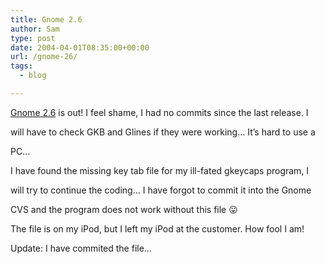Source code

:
 ```yaml
---
title: Gnome 2.6
author: Sam
type: post
date: 2004-04-01T08:35:00+00:00
url: /gnome-26/
tags:
  - blog

---
```

[Gnome 2.6][1] is out! I feel shame, I had no commits since the last release. I
  
will have to check GKB and Glines if they were working&#8230; It&#8217;s hard to use a
  
PC&#8230;

I have found the missing key tab file for my ill-fated gkeycaps program, I
  
will try to continue the coding&#8230; I have forgot to commit it into the Gnome
  
CVS and the program does not work without this file 😛

The file is on my iPod, but I left my iPod at the customer. How fool I am!

Update: I have commited the file&#8230;


 [1]: http://www.gnome.org/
....................
In the data above, find each line that has the word "program" and copy it out.

I have found the missing key tab file for my ill-fated gkeycaps program, I
CVS and the program does not work without this file 😛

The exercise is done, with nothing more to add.